Data for this task: Begin
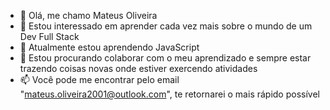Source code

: - 👋 Olá, me chamo Mateus Oliveira
- 👀 Estou interessado em aprender cada vez mais sobre o mundo de um Dev Full Stack
- 🌱 Atualmente estou aprendendo JavaScript 
- 💞️ Estou procurando colaborar com o meu aprendizado e sempre estar trazendo coisas novas onde estiver exercendo atividades
- 📫 Você pode me encontrar pelo email "mateus.oliveira2001@outlook.com", te retornarei o mais rápido possível

<!---
MateusOliveira77/MateusOliveira77 is a ✨ special ✨ repository because its `README.md` (this file) appears on your GitHub profile.
You can click the Preview link to take a look at your changes.
--->
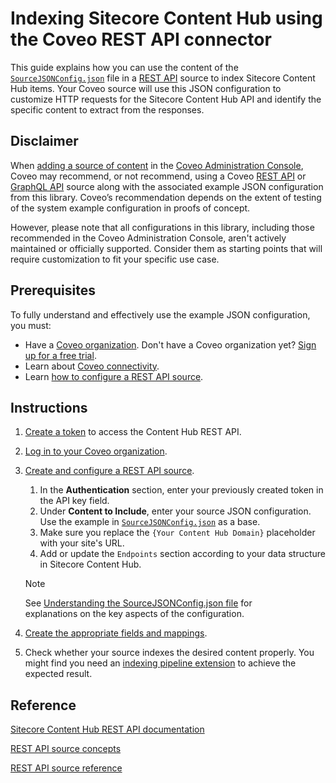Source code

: # Indexing Sitecore Content Hub using the Coveo REST API connector
This guide explains how you can use the content of the [`SourceJSONConfig.json`](SourceJSONConfig.json) file in a [REST API](https://docs.coveo.com/en/1896/) source to index Sitecore Content Hub items. Your Coveo source will use this JSON configuration to customize HTTP requests for the Sitecore Content Hub API and identify the specific content to extract from the responses.

## Disclaimer
When [adding a source of content](https://docs.coveo.com/en/3390/index-content/add-or-edit-a-source#add-a-source) in the [Coveo Administration Console](https://docs.coveo.com/en/1841/), Coveo may recommend, or not recommend, using a Coveo [REST API](https://docs.coveo.com/en/1896/) or [GraphQL API](https://docs.coveo.com/en/n6gh2329/) source along with the associated example JSON configuration from this library. Coveo’s recommendation depends on the extent of testing of the system example configuration in proofs of concept.

However, please note that all configurations in this library, including those recommended in the Coveo Administration Console, aren't actively maintained or officially supported. Consider them as starting points that will require customization to fit your specific use case.

## Prerequisites
To fully understand and effectively use the example JSON configuration, you must:
- Have a [Coveo organization](https://docs.coveo.com/en/185). Don't have a Coveo organization yet? [Sign up for a free trial](https://www.coveo.com/en/free-trial?utm_marketing_tactic=connectivity_library).
- Learn about [Coveo connectivity](https://docs.coveo.com/en/1702).
- Learn [how to configure a REST API source](https://docs.coveo.com/en/1896/).

## Instructions
1. [Create a token](https://doc.sitecore.com/ch/en/developers/42/cloud-dev/rest-api--get-token.html) to access the Content Hub REST API.
2. [Log in to your Coveo organization](https://platform.cloud.coveo.com).
3. [Create and configure a REST API source](https://docs.coveo.com/en/1896/).
   1. In the **Authentication** section, enter your previously created token in the API key field.
   2. Under **Content to Include**, enter your source JSON configuration. Use the example in [`SourceJSONConfig.json`](https://github.com/coveooss/connectivity-library/blob/master/Sitecore%20Content%20Hub/SourceJSONConfig.json) as a base.
   3. Make sure you replace the `{Your Content Hub Domain}` placeholder with your site's URL.
   4. Add or update the `Endpoints` section according to your data structure in Sitecore Content Hub.
      
   > [!NOTE]
   > See [Understanding the SourceJSONConfig.json file](resources/understanding-the-sourcejsonconfig-json-file.md) for      
     explanations on the key aspects of the configuration.
4. [Create the appropriate fields and mappings](https://docs.coveo.com/en/1896/#completion).
5. Check whether your source indexes the desired content properly. You might find you need an [indexing pipeline extension](https://docs.coveo.com/en/1645/) to achieve the expected result.

## Reference

[Sitecore Content Hub REST API documentation](https://doc.sitecore.com/ch/en/developers/cloud-dev/rest-api.html)

[REST API source concepts](https://docs.coveo.com/en/3131/)

[REST API source reference](https://docs.coveo.com/en/1525/)
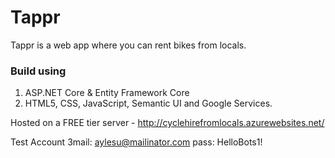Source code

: # Tappr

Tappr is a web app where you can rent bikes from locals. 

### Build using
1. ASP.NET Core & Entity Framework Core
2. HTML5, CSS, JavaScript, Semantic UI and Google Services.

Hosted on a FREE tier server - http://cyclehirefromlocals.azurewebsites.net/

Test Account
3mail: aylesu@mailinator.com
pass: HelloBots1!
Data for this task: End
Would you print, exactly as they appear, the lines from the line with "5. Check whether" through the end of the entries above, leaving out the pictures?

- [Final answer]:
5. Check whether your source indexes the desired content properly. You might find you need an [indexing pipeline extension](https://docs.coveo.com/en/1645/) to achieve the expected result.

## Reference

[Sitecore Content Hub REST API documentation](https://doc.sitecore.com/ch/en/developers/cloud-dev/rest-api.html)

[REST API source concepts](https://docs.coveo.com/en/3131/)

[REST API source reference](https://docs.coveo.com/en/1525/)
Source code

: # Tappr

Tappr is a web app where you can rent bikes from locals. 

### Build using
1. ASP.NET Core & Entity Framework Core
2. HTML5, CSS, JavaScript, Semantic UI and Google Services.

Hosted on a FREE tier server - http://cyclehirefromlocals.azurewebsites.net/

Test Account
3mail: aylesu@mailinator.com
pass: HelloBots1!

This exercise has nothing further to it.